Jak dodaje, „godność to też esencja celów klimatycznych ONZ. Dzięki temu pozostają one w zgodzie z Powszechną Deklaracją Praw Człowieka i Obywatela, fundamentem, na którym opiera się nasza cywilizacja. Przecież sama Deklaracja zaczyna się od stwierdzenia, że ludzie rodzą się wolni i z przyrodzoną godnością. Z tego też powodu przysługują im – nam wszystkim – określone i niezbywalne prawa. I to także jest zgodne ze społecznym nauczaniem Kościoła. Celem Kościoła jest przecież zapewnienie godności każdemu człowiekowi i bezpieczeństwa środowisku, które nas otacza”.

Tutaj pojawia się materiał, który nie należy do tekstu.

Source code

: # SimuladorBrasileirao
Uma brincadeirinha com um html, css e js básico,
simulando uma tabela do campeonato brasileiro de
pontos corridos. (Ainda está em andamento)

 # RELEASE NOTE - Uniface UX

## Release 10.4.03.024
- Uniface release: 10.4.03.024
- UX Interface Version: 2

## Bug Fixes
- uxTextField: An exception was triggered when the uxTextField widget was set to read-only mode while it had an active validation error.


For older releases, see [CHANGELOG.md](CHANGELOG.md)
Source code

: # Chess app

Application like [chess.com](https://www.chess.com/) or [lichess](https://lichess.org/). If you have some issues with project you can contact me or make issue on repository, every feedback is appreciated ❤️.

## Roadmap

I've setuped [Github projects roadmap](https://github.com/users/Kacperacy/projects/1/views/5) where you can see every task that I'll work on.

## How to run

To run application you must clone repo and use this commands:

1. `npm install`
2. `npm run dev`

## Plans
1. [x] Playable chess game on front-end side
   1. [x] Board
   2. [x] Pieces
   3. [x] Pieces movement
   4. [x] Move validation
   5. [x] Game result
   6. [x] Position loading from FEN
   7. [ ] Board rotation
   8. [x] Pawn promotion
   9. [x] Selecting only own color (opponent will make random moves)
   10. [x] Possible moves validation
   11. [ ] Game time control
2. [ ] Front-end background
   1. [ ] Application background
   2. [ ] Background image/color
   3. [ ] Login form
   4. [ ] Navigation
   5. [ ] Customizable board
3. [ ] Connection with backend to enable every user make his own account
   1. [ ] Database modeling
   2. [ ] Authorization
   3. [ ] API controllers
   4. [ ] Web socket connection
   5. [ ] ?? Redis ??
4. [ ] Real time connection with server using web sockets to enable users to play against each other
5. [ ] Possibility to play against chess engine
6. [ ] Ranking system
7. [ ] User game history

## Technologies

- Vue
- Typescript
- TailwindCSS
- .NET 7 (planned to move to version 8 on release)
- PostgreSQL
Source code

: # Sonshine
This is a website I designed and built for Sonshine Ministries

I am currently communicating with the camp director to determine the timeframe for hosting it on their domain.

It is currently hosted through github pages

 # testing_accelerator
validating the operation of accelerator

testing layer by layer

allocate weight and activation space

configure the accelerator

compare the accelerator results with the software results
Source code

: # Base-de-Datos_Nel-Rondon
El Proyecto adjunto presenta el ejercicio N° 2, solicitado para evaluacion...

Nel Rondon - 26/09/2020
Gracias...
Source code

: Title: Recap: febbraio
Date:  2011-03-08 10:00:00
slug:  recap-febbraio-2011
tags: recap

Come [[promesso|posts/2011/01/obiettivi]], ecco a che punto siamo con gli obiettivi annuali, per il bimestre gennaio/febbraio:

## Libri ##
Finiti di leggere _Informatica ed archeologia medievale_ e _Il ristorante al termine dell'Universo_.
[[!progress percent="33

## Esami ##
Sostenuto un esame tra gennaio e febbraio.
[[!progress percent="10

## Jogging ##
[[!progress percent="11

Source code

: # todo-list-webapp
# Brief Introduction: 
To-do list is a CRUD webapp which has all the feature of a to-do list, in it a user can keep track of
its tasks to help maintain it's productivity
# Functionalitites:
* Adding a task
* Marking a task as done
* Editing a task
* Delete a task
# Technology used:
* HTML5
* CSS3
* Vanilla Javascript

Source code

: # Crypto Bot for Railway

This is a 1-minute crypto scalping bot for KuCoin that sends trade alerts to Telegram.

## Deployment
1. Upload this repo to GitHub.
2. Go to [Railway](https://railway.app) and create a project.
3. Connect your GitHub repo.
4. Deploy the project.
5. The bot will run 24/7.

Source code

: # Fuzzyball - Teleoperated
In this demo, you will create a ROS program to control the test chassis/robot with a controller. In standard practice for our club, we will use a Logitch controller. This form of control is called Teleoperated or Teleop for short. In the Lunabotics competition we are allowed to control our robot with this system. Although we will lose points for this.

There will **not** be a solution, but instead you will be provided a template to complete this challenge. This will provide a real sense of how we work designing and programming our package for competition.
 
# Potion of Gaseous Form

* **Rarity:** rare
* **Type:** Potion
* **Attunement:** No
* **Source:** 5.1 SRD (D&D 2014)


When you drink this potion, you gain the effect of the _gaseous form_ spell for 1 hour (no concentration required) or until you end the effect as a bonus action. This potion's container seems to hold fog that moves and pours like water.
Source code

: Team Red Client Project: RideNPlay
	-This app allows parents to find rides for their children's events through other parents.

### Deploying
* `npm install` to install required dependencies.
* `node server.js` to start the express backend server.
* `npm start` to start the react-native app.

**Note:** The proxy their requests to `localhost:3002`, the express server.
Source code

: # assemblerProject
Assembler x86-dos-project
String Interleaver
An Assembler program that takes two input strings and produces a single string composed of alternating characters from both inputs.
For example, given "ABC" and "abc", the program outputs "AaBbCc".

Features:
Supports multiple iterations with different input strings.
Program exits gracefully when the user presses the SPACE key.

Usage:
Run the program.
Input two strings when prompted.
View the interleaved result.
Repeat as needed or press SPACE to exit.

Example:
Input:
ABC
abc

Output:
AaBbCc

„Powinniśmy więc dziś dążyć do ograniczenia cierpienia ludzkiego, wynikającego z biedy, niedostatku, kwestii gospodarczych i ekonomicznych, ale też – środowiskowych. Powinniśmy dążyć do zapewnienia dostępu do potrzebnych i niezbywalnych dóbr: żywności, edukacji, ochrony społecznej i socjalnej. To są dla nas cele na dzisiaj, których zalążki dostrzegamy już w Powszechnej Deklaracji Praw Człowieka i Obywatela. Znajdują się one także w Agendzie ONZ i w Celach Zrównoważonego Rozwoju przyjętych przez Narody Zjednoczone” – pisze prof. Jeffrey SACHS.
„Nie jesteśmy idealni, często nie potrafimy się porozumieć. Ale dla wspólnego dobra, zgodnie z doktryną Schumana, warto powtórzyć: «Chcemy więcej Europy». Bo Europa, choć ma swoją różnorodność i jest wspólnym domem dla wielu ludzi i kultur, jest przede wszystkim domem ludzkiej przyzwoitości. I to dla osiągnięcia celów zrównoważonego rozwoju jest bardzo ważne. Wspólnym celem jest bowiem to, co Kościół nazywa integralnym rozwojem człowieka, a ONZ zrównoważonym rozwojem. Globalna współzależność zobowiązuje nas do myślenia o wspólnym planie na przyszłość” – twierdzi prof. Jeffrey SACHS.